PROBLEM DESCRIPTION: List every line below containing "RestEnz".

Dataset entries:
□ □ □
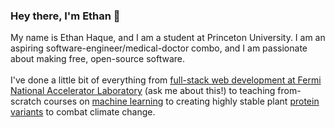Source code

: ### Hey there, I'm Ethan 👋
My name is Ethan Haque, and I am a student at Princeton University. 
I am an aspiring software-engineer/medical-doctor combo, and I am passionate about making free, open-source
software.
<br>
<br>
I've done a little bit of everything from [full-stack web development at Fermi National Accelerator Laboratory](https://otsdaq.fnal.gov/tutorials_v2/) (ask me about this!) to
teaching from-scratch courses on [machine learning](https://github.com/EthanHaque/neural-networks-class) to creating highly stable plant 
[protein variants](https://digitalcommons.imsa.edu/sir_presentations/2020/session2/57/) to combat climate change.

### 
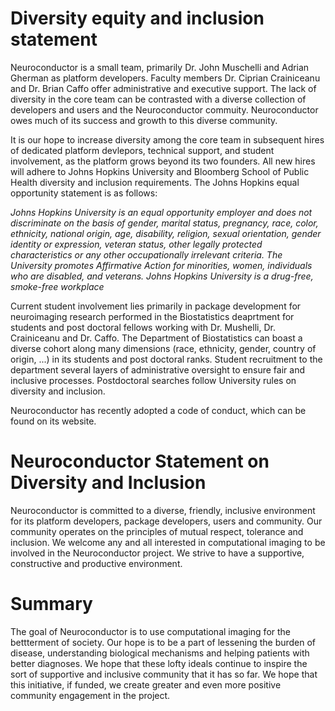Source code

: # Diversity equity and inclusion statement

Neuroconductor is a small team, primarily Dr. John Muschelli and Adrian Gherman as platform developers. 
Faculty members Dr. Ciprian Crainiceanu and Dr. Brian Caffo offer administrative and executive support. The
lack of diversity in the core team can be contrasted with a diverse collection of developers and users and
the Neuroconductor commuity. Neuroconductor owes much of its success and growth to this diverse community. 

It is our hope to increase diversity among the core team  in subsequent hires of dedicated platform devlepors, 
technical support, and student involvement, as the platform grows beyond its two founders. All new hires will 
adhere to Johns Hopkins University and Bloomberg School of Public Health diversity and inclusion requirements. 
The Johns Hopkins equal opportunity statement is as follows:

*Johns Hopkins University is an equal opportunity employer and does not discriminate on the basis of gender, 
marital status, pregnancy, race, color, ethnicity, national origin, age, disability, religion, sexual orientation, 
gender identity or expression, veteran status, other legally protected characteristics or any other occupationally 
irrelevant criteria. The University promotes Affirmative Action for minorities, women, individuals who are disabled, 
and veterans. Johns Hopkins University is a drug-free, smoke-free workplace*

Current student involvement lies primarily in package development for neuroimaging research performed in the 
Biostatistics deaprtment for students and post doctoral fellows working with Dr. Mushelli, Dr. Crainiceanu and
Dr. Caffo. The Department of Biostatistics can boast a diverse cohort along many dimensions (race, ethnicity,
gender, country of origin, ...) in its students and post doctoral ranks. Student recruitment to the department
several layers of administrative oversight to ensure fair and inclusive processes. Postdoctoral searches follow
University rules on diversity and inclusion.

Neuroconductor has recently adopted a code of conduct, which can be found on its website.


# Neuroconductor Statement on Diversity and Inclusion

Neuroconductor is committed to a diverse, friendly, inclusive environment for its platform developers, package developers,
users and community. Our community operates on the principles of mutual respect, tolerance and inclusion. We welcome any
and all interested in computational imaging to be involved in the Neuroconductor project. We strive to have a supportive, 
constructive and productive environment.

# Summary

The goal of Neuroconductor is to use computational imaging for the bettterment of society. Our hope is to be a part of
lessening the burden of disease, understanding biological mechanisms and helping patients with better diagnoses. We hope that 
these  lofty ideals continue to inspire the sort of supportive and inclusive community that it has so far. We hope that this
initiative, if funded, we create greater and even more positive community engagement in the project.
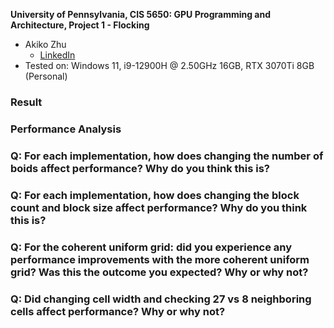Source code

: **University of Pennsylvania, CIS 5650: GPU Programming and Architecture,
Project 1 - Flocking**

* Akiko Zhu
  * [LinkedIn](https://www.linkedin.com/in/geming-akiko-zhu-b6705a255/)
* Tested on: Windows 11, i9-12900H @ 2.50GHz 16GB, RTX 3070Ti 8GB (Personal)

### Result
### Performance Analysis

### Q: For each implementation, how does changing the number of boids affect performance? Why do you think this is?

### Q: For each implementation, how does changing the block count and block size affect performance? Why do you think this is?

### Q: For the coherent uniform grid: did you experience any performance improvements with the more coherent uniform grid? Was this the outcome you expected? Why or why not?

### Q: Did changing cell width and checking 27 vs 8 neighboring cells affect performance? Why or why not?
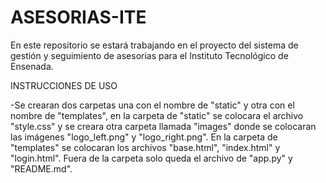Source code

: # ASESORIAS-ITE
En este repositorio se estará trabajando en el proyecto del sistema de gestión y seguimiento de asesorias para el Instituto Tecnológico de Ensenada.


INSTRUCCIONES DE USO

-Se crearan dos carpetas una con el nombre de "static" y otra con el nombre de "templates", en la carpeta de "static" se colocara el archivo "style.css" y se creara otra carpeta llamada "images" donde se colocaran las imágenes "logo_left.png" y "logo_right.png". En la carpeta de "templates" se colocaran los archivos "base.html", "index.html" y "login.html". Fuera de la carpeta solo queda el archivo de "app.py" y "README.md".
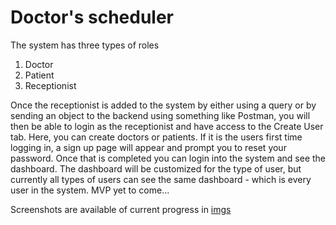 # Doctor's scheduler

The system has three types of roles

1. Doctor
2. Patient
3. Receptionist

Once the receptionist is added to the system by either using a query or by sending an object to the backend using something like Postman, you will then be able to login as the receptionist and have access to the Create User tab. Here, you can create doctors or patients. If it is the users first time logging in, a sign up page will appear and prompt you to reset your password. Once that is completed you can login into the system and see the dashboard. The dashboard will be customized for the type of user, but currently all types of users can see the same dashboard - which is every user in the system. MVP yet to come...

Screenshots are available of current progress in [imgs](https://github.com/ratrevorrow/doctors_scheduler/tree/master/imgs)
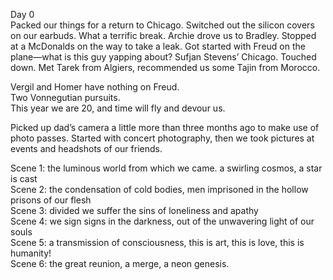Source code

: Day 0  
Packed our things for a return to Chicago. Switched out the silicon covers on our earbuds. What a terrific break. Archie drove us to Bradley. Stopped at a McDonalds on the way to take a leak. Got started with Freud on the plane—what is this guy yapping about? Sufjan Stevens’ Chicago. Touched down. Met Tarek from Algiers, recommended us some Tajin from Morocco. 

Vergil and Homer have nothing on Freud.  
Two Vonnegutian pursuits.  
This year we are 20, and time will fly and devour us. 

Picked up dad’s camera a little more than three months ago to make use of photo passes. Started with concert photography, then we took pictures at events and headshots of our friends. 

Scene 1: the luminous world from which we came. a swirling cosmos, a star is cast  
Scene 2: the condensation of cold bodies, men imprisoned in the hollow prisons of our flesh  
Scene 3: divided we suffer the sins of loneliness and apathy  
Scene 4: we sign signs in the darkness, out of the unwavering light of our souls  
Scene 5: a transmission of consciousness, this is art, this is love, this is humanity\!  
Scene 6: the great reunion, a merge, a neon genesis.
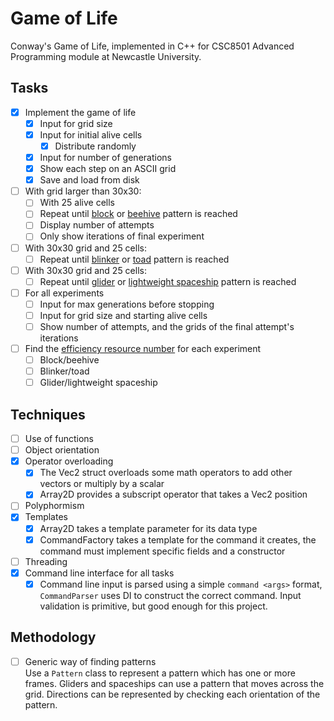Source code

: # Game of Life

Conway's Game of Life, implemented in C++
for CSC8501 Advanced Programming module at Newcastle University.

## Tasks
- [x] Implement the game of life
  - [x] Input for grid size
  - [x] Input for initial alive cells
    - [x] Distribute randomly
  - [x] Input for number of generations
  - [x] Show each step on an ASCII grid
  - [x] Save and load from disk
- [ ] With grid larger than 30x30:
  - [ ] With 25 alive cells
  - [ ] Repeat until [block](https://conwaylife.com/wiki/Block) or [beehive](https://conwaylife.com/wiki/Beehive) pattern is reached
  - [ ] Display number of attempts
  - [ ] Only show iterations of final experiment
- [ ] With 30x30 grid and 25 cells:
  - [ ] Repeat until [blinker](https://conwaylife.com/wiki/Blinker) or [toad](https://conwaylife.com/wiki/Toad) pattern is reached
- [ ] With 30x30 grid and 25 cells:
  - [ ] Repeat until [glider](https://conwaylife.com/wiki/Glider) or [lightweight spaceship](https://conwaylife.com/wiki/Lightweight_spaceship) pattern is reached
- [ ] For all experiments
  - [ ] Input for max generations before stopping
  - [ ] Input for grid size and starting alive cells
  - [ ] Show number of attempts, and the grids of the final attempt's iterations
- [ ] Find the [efficiency resource number](https://conwaylife.com/wiki/Efficiency) for each experiment
  - [ ] Block/beehive
  - [ ] Blinker/toad
  - [ ] Glider/lightweight spaceship

## Techniques
- [ ] Use of functions
- [ ] Object orientation
- [x] Operator overloading
  - [x] The Vec2 struct overloads some math operators to add other vectors or multiply by a scalar
  - [x] Array2D provides a subscript operator that takes a Vec2 position
- [ ] Polyphormism
- [x] Templates
  - [x] Array2D takes a template parameter for its data type
  - [x] CommandFactory takes a template for the command it creates, the command must implement specific fields and a constructor
- [ ] Threading
- [x] Command line interface for all tasks
  - [x] Command line input is parsed using a simple `command <args>` format, `CommandParser` uses DI to construct the correct command.
        Input validation is primitive, but good enough for this project.

## Methodology

- [ ] Generic way of finding patterns<br>
      Use a `Pattern` class to represent a pattern which
      has one or more frames.
      Gliders and spaceships can use a pattern that moves
        across the grid.
      Directions can be represented by checking each
      orientation of the pattern.
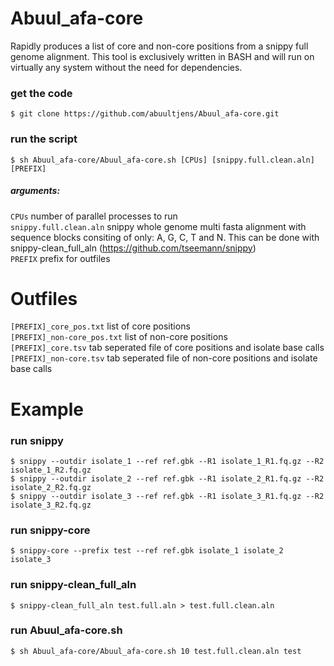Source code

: # Abuul_afa-core
Rapidly produces a list of core and non-core positions from a snippy full genome alignment. This tool is exclusively written in BASH and will run on virtually any system without the need for dependencies. 

### get the code
    $ git clone https://github.com/abuultjens/Abuul_afa-core.git

### run the script  
    $ sh Abuul_afa-core/Abuul_afa-core.sh [CPUs] [snippy.full.clean.aln] [PREFIX]  

##### arguments: 
``CPUs`` number of parallel processes to run  
``snippy.full.clean.aln`` snippy whole genome multi fasta alignment with sequence blocks consiting of only: A, G, C, T and N. This can be done with snippy-clean_full_aln (https://github.com/tseemann/snippy)  
``PREFIX`` prefix for outfiles  

# Outfiles

``[PREFIX]_core_pos.txt`` list of core positions  
``[PREFIX]_non-core_pos.txt`` list of non-core positions  
``[PREFIX]_core.tsv`` tab seperated file of core positions and isolate base calls  
``[PREFIX]_non-core.tsv`` tab seperated file of non-core positions and isolate base calls  

# Example

### run snippy
    $ snippy --outdir isolate_1 --ref ref.gbk --R1 isolate_1_R1.fq.gz --R2 isolate_1_R2.fq.gz  
    $ snippy --outdir isolate_2 --ref ref.gbk --R1 isolate_2_R1.fq.gz --R2 isolate_2_R2.fq.gz  
    $ snippy --outdir isolate_3 --ref ref.gbk --R1 isolate_3_R1.fq.gz --R2 isolate_3_R2.fq.gz
    
### run snippy-core
    $ snippy-core --prefix test --ref ref.gbk isolate_1 isolate_2 isolate_3  
    
### run snippy-clean_full_aln
    $ snippy-clean_full_aln test.full.aln > test.full.clean.aln  
    
### run Abuul_afa-core.sh
    $ sh Abuul_afa-core/Abuul_afa-core.sh 10 test.full.clean.aln test  
    

    
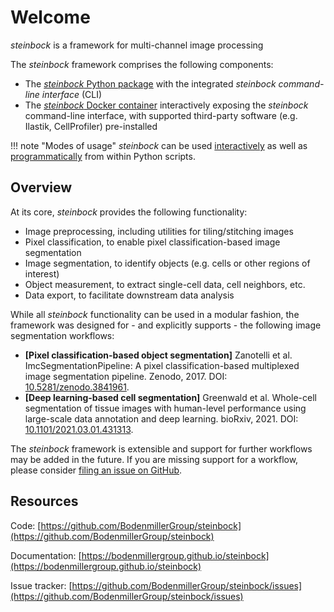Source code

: # Welcome

*steinbock* is a framework for multi-channel image processing

The *steinbock* framework comprises the following components:

- The [*steinbock* Python package](https://pypi.org/project/steinbock) with the integrated *steinbock command-line interface* (CLI)
- The [*steinbock* Docker container](https://github.com/BodenmillerGroup/steinbock/pkgs/container/steinbock) interactively exposing the *steinbock* command-line interface, with supported third-party software (e.g. Ilastik, CellProfiler) pre-installed

!!! note "Modes of usage"
    *steinbock* can be used [interactively](cli/intro.md) as well as [programmatically](python/intro.md) from within Python scripts.

## Overview

At its core, *steinbock* provides the following functionality:

  - Image preprocessing, including utilities for tiling/stitching images
  - Pixel classification, to enable pixel classification-based image segmentation
  - Image segmentation, to identify objects (e.g. cells or other regions of interest)
  - Object measurement, to extract single-cell data, cell neighbors, etc.
  - Data export, to facilitate downstream data analysis

While all *steinbock* functionality can be used in a modular fashion, the framework was designed for - and explicitly supports - the following image segmentation workflows:

 - **[Pixel classification-based object segmentation]** Zanotelli et al. ImcSegmentationPipeline: A pixel classification-based multiplexed image segmentation pipeline. Zenodo, 2017. DOI: [10.5281/zenodo.3841961](https://doi.org/10.5281/zenodo.3841961).
 - **[Deep learning-based cell segmentation]** Greenwald et al. Whole-cell segmentation of tissue images with human-level performance using large-scale data annotation and deep learning. bioRxiv, 2021. DOI: [10.1101/2021.03.01.431313](https://doi.org/10.1101/2021.03.01.431313).

 The *steinbock* framework is extensible and support for further workflows may be added in the future. If you are missing support for a workflow, please consider [filing an issue on GitHub](https://github.com/BodenmillerGroup/steinbock/issues).

## Resources

Code: [https://github.com/BodenmillerGroup/steinbock](https://github.com/BodenmillerGroup/steinbock)

Documentation: [https://bodenmillergroup.github.io/steinbock](https://bodenmillergroup.github.io/steinbock)

Issue tracker: [https://github.com/BodenmillerGroup/steinbock/issues](https://github.com/BodenmillerGroup/steinbock/issues)
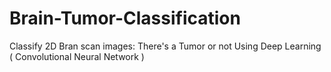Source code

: # Brain-Tumor-Classification

Classify 2D Bran scan images: There's a Tumor or not 
Using Deep Learning ( Convolutional Neural Network ) 
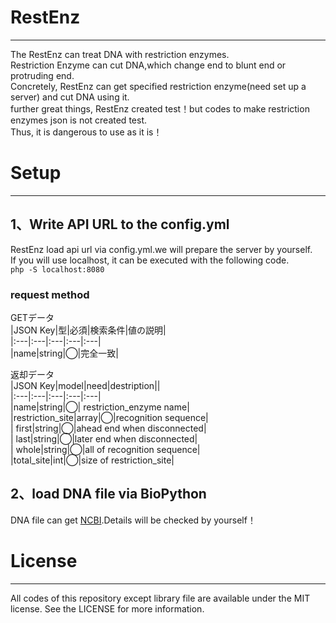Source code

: RestEnz  
====  
***  
The RestEnz can treat DNA with restriction enzymes.  
Restriction Enzyme can cut DNA,which change end to blunt end or protruding end.  
Concretely, RestEnz can get specified restriction enzyme(need set up a server) and cut DNA using it.  
further great things, RestEnz created test！but codes to make restriction enzymes json is not created test.  
Thus, it is dangerous to use as it is！  
  
  
  
Setup  
====  
***  
## 1、Write API URL to the config.yml  
  
RestEnz load api url via config.yml.we will prepare the server by yourself.  
If you will use localhost, it can be executed with the following code.  
`php -S localhost:8080`  

### request method  
GETデータ  
|JSON Key|型|必須|検索条件|値の説明|  
|:---|:---|:---|:---|:---|  
|name|string|◯|完全一致| 
  
返却データ  
|JSON Key|model|need|destription||  
|:---|:---|:---|:---|:---|  
|name|string|◯| restriction_enzyme name|  
|restriction_site|array|◯|recognition sequence|  
|  first|string|◯|ahead end when disconnected|  
|  last|string|◯|later end when disconnected|  
|  whole|string|◯|all of recognition sequence|  
|total_site|int|◯|size of restriction_site|  
  
## 2、load DNA file via BioPython  
DNA file can get [NCBI](https://www.ncbi.nlm.nih.gov).Details will be checked by yourself！  
  
  
License  
=====  
***  
All codes of this repository except library file are available under the MIT license. See the LICENSE for more information.
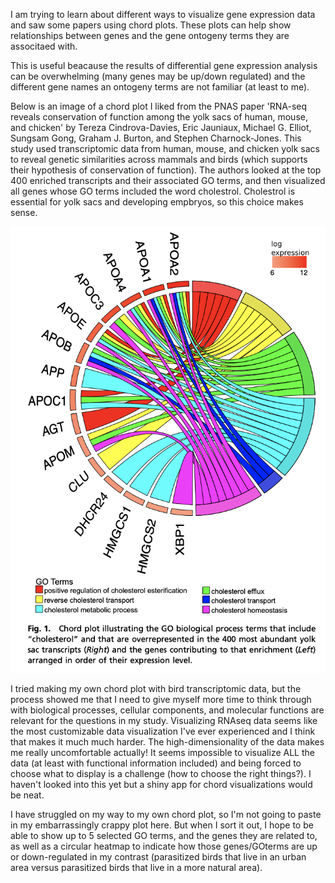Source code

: I am trying to learn about different ways to visualize gene expression data and saw some papers using chord plots. These plots can help show relationships between genes and the gene ontogeny terms they are associtaed with. 

This is useful beacause the results of differential gene expression analysis can be overwhelming (many genes may be up/down regulated) and the different gene names an ontogeny terms are not familiar (at least to me). 

Below is an image of a chord plot I liked from the PNAS paper 'RNA-seq reveals conservation of function among the yolk sacs of human, mouse, and chicken' by Tereza Cindrova-Davies, Eric Jauniaux, Michael G. Elliot, Sungsam Gong, Graham J. Burton, and Stephen Charnock-Jones. This study used transcriptomic data from human, mouse, and chicken yolk sacs to reveal genetic similarities across mammals and birds (which supports their hypothesis of conservation of function).  The authors looked at the top 400 enriched transcripts and their associated GO terms, and then visualized all genes whose GO terms included the word cholestrol. Cholestrol is essential for yolk sacs and developing empbryos, so this choice makes sense.

![chordplot](/Images/ChordPlot.png)

I tried making my own chord plot with bird transcriptomic data, but the process showed me that I need to give myself more time to think through with biological processes, cellular components, and molecular functions are relevant for the questions in my study. Visualizing RNAseq data seems like the most customizable data visualization I've ever experienced and I think that makes it much much harder. The high-dimensionality of the data makes me really uncomfortable actually! It seems impossible to visualize ALL the data (at least with functional information included) and being forced to choose what to display is a challenge (how to choose the right things?). I haven't looked into this yet but a shiny app for chord visualizations would be neat. 

I have struggled on my way to my own chord plot, so I'm not going to paste in my embarrassingly crappy plot here. But when I sort it out, I hope to be able to show up to 5 selected GO terms, and the genes they are related to, as well as a circular heatmap to indicate how those genes/GOterms are up or down-regulated in my contrast (parasitized birds that live in an urban area versus parasitized birds that live in a more natural area). 
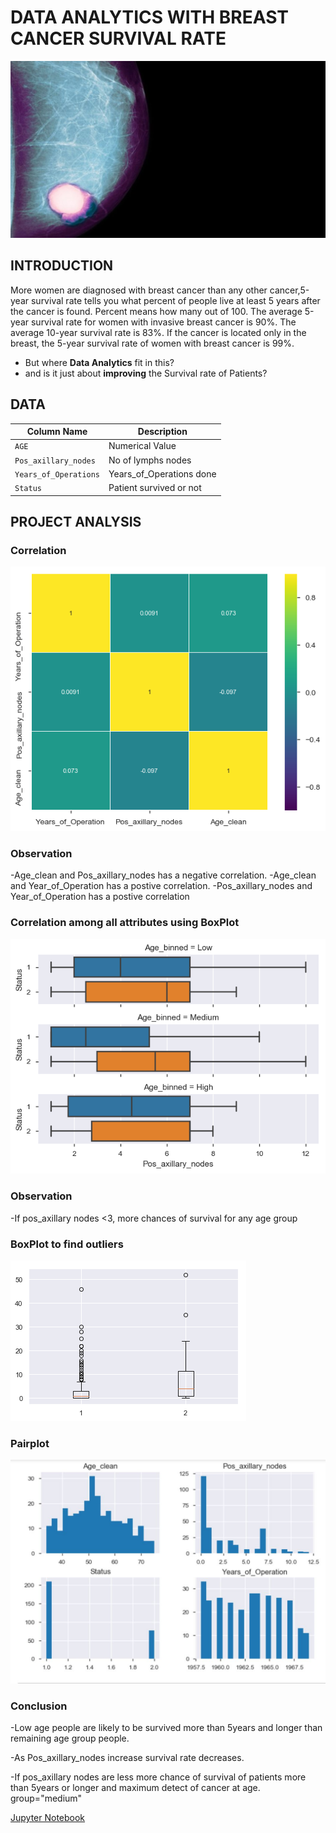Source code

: # DATA ANALYTICS WITH BREAST CANCER SURVIVAL RATE
![image.jpg](Images/Breast-Cancer-Diagnostic-3.jpg)

## INTRODUCTION
More women are diagnosed with breast cancer than any other cancer,5-year survival rate tells you what percent of people live at least 5 years after the cancer is found. Percent means how many out of 100. The average 5-year survival rate for women with invasive breast cancer is 90%. The average 10-year survival rate is 83%. If the cancer is located only in the breast, the 5-year survival rate of women with breast cancer is 99%.
- But where __Data Analytics__ fit in this? 
- and is it just about __improving__ the Survival rate of Patients?

## DATA
| Column Name | Description |
| --- | --- |
| `AGE` | Numerical Value |
| `Pos_axillary_nodes ` | No of lymphs nodes | Numerical Value |
| `Years_of_Operations`| Years_of_Operations done| Numerical Value |
| `Status` | Patient survived or not |  (1=YES, 2=NO)| Numerical Value |

## PROJECT ANALYSIS

### Correlation
![image.png](Images/correlation.png) 
### Observation
-Age_clean and Pos_axillary_nodes has a negative correlation.
-Age_clean and Year_of_Operation has a postive correlation.
-Pos_axillary_nodes and Year_of_Operation has a postive correlation   

### Correlation among all attributes using BoxPlot
![image.png](Images/CatPlot_Pos_axillary_nodes_Stats.png)
### Observation 
-If pos_axillary nodes <3, more chances of survival for any age group 
### BoxPlot to find outliers
![image.png](Images/Boxplot_outlier.png)

### Pairplot 
![image.jpg](Images/Histrogram.JPG) 



### Conclusion
-Low age people are likely to be survived more than 5years and longer than remaining age group people.

-As Pos_axillary_nodes increase survival rate decreases.

-If pos_axillary nodes are less more chance of survival of patients more than 5years or longer and maximum detect of cancer at age.  group="medium"  

[Jupyter Notebook](./Code.ipynb)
□ □ □
SOLVED PROBLEM:
: RestEnz  
The RestEnz can treat DNA with restriction enzymes.  
Concretely, RestEnz can get specified restriction enzyme(need set up a server) and cut DNA using it.  
further great things, RestEnz created test！but codes to make restriction enzymes json is not created test.  
RestEnz load api url via config.yml.we will prepare the server by yourself.  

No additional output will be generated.